=== RAW DATA ===
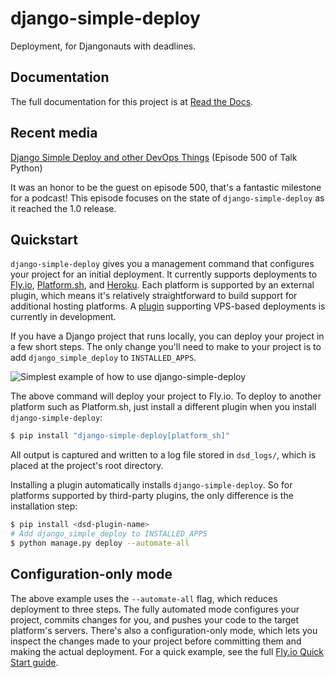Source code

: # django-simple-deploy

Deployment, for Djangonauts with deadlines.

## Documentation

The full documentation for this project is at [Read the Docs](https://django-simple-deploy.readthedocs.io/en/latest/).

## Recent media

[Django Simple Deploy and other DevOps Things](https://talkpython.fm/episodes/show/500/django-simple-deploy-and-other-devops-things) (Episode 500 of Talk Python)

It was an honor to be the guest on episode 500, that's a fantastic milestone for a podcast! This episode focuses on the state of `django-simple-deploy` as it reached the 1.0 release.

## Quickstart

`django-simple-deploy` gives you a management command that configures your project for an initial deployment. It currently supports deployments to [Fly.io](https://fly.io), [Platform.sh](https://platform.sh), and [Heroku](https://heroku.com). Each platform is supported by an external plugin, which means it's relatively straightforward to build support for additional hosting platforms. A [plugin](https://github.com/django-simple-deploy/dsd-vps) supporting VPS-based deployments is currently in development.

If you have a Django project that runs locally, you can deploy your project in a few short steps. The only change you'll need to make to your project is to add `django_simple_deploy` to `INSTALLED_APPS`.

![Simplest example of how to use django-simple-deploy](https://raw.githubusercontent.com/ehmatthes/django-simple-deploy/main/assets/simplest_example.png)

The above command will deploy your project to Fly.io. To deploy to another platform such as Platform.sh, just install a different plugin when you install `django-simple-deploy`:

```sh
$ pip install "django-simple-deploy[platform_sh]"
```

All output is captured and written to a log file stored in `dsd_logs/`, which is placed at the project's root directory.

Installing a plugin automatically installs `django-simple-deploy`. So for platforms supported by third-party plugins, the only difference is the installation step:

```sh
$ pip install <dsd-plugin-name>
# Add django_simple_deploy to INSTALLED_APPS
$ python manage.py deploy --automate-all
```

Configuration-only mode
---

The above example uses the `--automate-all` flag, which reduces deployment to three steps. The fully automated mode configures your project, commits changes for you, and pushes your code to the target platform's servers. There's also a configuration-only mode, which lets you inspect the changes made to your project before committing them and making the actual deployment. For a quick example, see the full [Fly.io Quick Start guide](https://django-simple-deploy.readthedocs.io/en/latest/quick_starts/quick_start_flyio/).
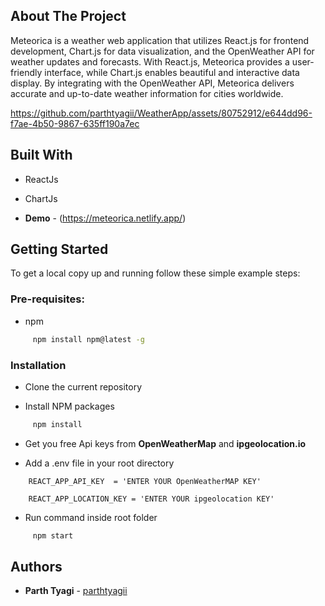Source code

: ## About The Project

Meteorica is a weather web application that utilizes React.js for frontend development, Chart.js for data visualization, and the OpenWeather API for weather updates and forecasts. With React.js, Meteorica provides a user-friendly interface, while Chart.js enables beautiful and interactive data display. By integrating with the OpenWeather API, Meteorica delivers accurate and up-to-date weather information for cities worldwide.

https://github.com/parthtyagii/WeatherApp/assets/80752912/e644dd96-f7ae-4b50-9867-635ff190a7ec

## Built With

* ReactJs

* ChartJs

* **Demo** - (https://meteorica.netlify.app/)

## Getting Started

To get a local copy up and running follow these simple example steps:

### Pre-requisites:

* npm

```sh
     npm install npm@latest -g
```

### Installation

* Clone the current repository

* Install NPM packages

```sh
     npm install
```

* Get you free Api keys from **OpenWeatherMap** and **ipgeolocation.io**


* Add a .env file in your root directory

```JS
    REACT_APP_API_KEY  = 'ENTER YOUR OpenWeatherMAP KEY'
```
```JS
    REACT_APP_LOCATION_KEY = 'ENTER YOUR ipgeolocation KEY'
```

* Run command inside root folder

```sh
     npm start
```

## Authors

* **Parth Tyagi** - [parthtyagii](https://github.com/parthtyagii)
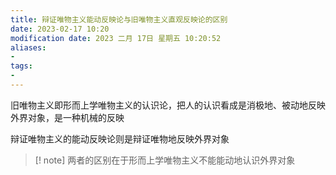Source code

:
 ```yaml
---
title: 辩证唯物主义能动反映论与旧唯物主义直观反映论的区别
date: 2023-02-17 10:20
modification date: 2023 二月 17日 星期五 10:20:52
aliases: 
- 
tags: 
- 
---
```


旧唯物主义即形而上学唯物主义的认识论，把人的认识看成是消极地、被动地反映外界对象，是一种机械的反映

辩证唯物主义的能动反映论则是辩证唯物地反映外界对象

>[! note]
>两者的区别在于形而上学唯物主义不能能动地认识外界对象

=== EXERCISE ===
Transcribe the records above exactly, leaving every picture out of the copy.

=== COMPLETED EXERCISE ===
Source code

: # django-simple-deploy

Deployment, for Djangonauts with deadlines.

## Documentation

The full documentation for this project is at [Read the Docs](https://django-simple-deploy.readthedocs.io/en/latest/).

## Recent media

[Django Simple Deploy and other DevOps Things](https://talkpython.fm/episodes/show/500/django-simple-deploy-and-other-devops-things) (Episode 500 of Talk Python)

It was an honor to be the guest on episode 500, that's a fantastic milestone for a podcast! This episode focuses on the state of `django-simple-deploy` as it reached the 1.0 release.

## Quickstart

`django-simple-deploy` gives you a management command that configures your project for an initial deployment. It currently supports deployments to [Fly.io](https://fly.io), [Platform.sh](https://platform.sh), and [Heroku](https://heroku.com). Each platform is supported by an external plugin, which means it's relatively straightforward to build support for additional hosting platforms. A [plugin](https://github.com/django-simple-deploy/dsd-vps) supporting VPS-based deployments is currently in development.

If you have a Django project that runs locally, you can deploy your project in a few short steps. The only change you'll need to make to your project is to add `django_simple_deploy` to `INSTALLED_APPS`.

![Simplest example of how to use django-simple-deploy](https://raw.githubusercontent.com/ehmatthes/django-simple-deploy/main/assets/simplest_example.png)

The above command will deploy your project to Fly.io. To deploy to another platform such as Platform.sh, just install a different plugin when you install `django-simple-deploy`:

```sh
$ pip install "django-simple-deploy[platform_sh]"
```

All output is captured and written to a log file stored in `dsd_logs/`, which is placed at the project's root directory.

Installing a plugin automatically installs `django-simple-deploy`. So for platforms supported by third-party plugins, the only difference is the installation step:

```sh
$ pip install <dsd-plugin-name>
# Add django_simple_deploy to INSTALLED_APPS
$ python manage.py deploy --automate-all
```

Configuration-only mode
---

The above example uses the `--automate-all` flag, which reduces deployment to three steps. The fully automated mode configures your project, commits changes for you, and pushes your code to the target platform's servers. There's also a configuration-only mode, which lets you inspect the changes made to your project before committing them and making the actual deployment. For a quick example, see the full [Fly.io Quick Start guide](https://django-simple-deploy.readthedocs.io/en/latest/quick_starts/quick_start_flyio/).
Source code

: ## About The Project

Meteorica is a weather web application that utilizes React.js for frontend development, Chart.js for data visualization, and the OpenWeather API for weather updates and forecasts. With React.js, Meteorica provides a user-friendly interface, while Chart.js enables beautiful and interactive data display. By integrating with the OpenWeather API, Meteorica delivers accurate and up-to-date weather information for cities worldwide.

https://github.com/parthtyagii/WeatherApp/assets/80752912/e644dd96-f7ae-4b50-9867-635ff190a7ec

## Built With

* ReactJs

* ChartJs

* **Demo** - (https://meteorica.netlify.app/)

## Getting Started

To get a local copy up and running follow these simple example steps:

### Pre-requisites:

* npm

```sh
     npm install npm@latest -g
```

### Installation

* Clone the current repository

* Install NPM packages

```sh
     npm install
```

* Get you free Api keys from **OpenWeatherMap** and **ipgeolocation.io**


* Add a .env file in your root directory

```JS
    REACT_APP_API_KEY  = 'ENTER YOUR OpenWeatherMAP KEY'
```
```JS
    REACT_APP_LOCATION_KEY = 'ENTER YOUR ipgeolocation KEY'
```

* Run command inside root folder

```sh
     npm start
```

## Authors

* **Parth Tyagi** - [parthtyagii](https://github.com/parthtyagii)
Source code

:
 ```yaml
---
title: 辩证唯物主义能动反映论与旧唯物主义直观反映论的区别
date: 2023-02-17 10:20
modification date: 2023 二月 17日 星期五 10:20:52
aliases: 
- 
tags: 
- 
---
```


旧唯物主义即形而上学唯物主义的认识论，把人的认识看成是消极地、被动地反映外界对象，是一种机械的反映

辩证唯物主义的能动反映论则是辩证唯物地反映外界对象

>[! note]
>两者的区别在于形而上学唯物主义不能能动地认识外界对象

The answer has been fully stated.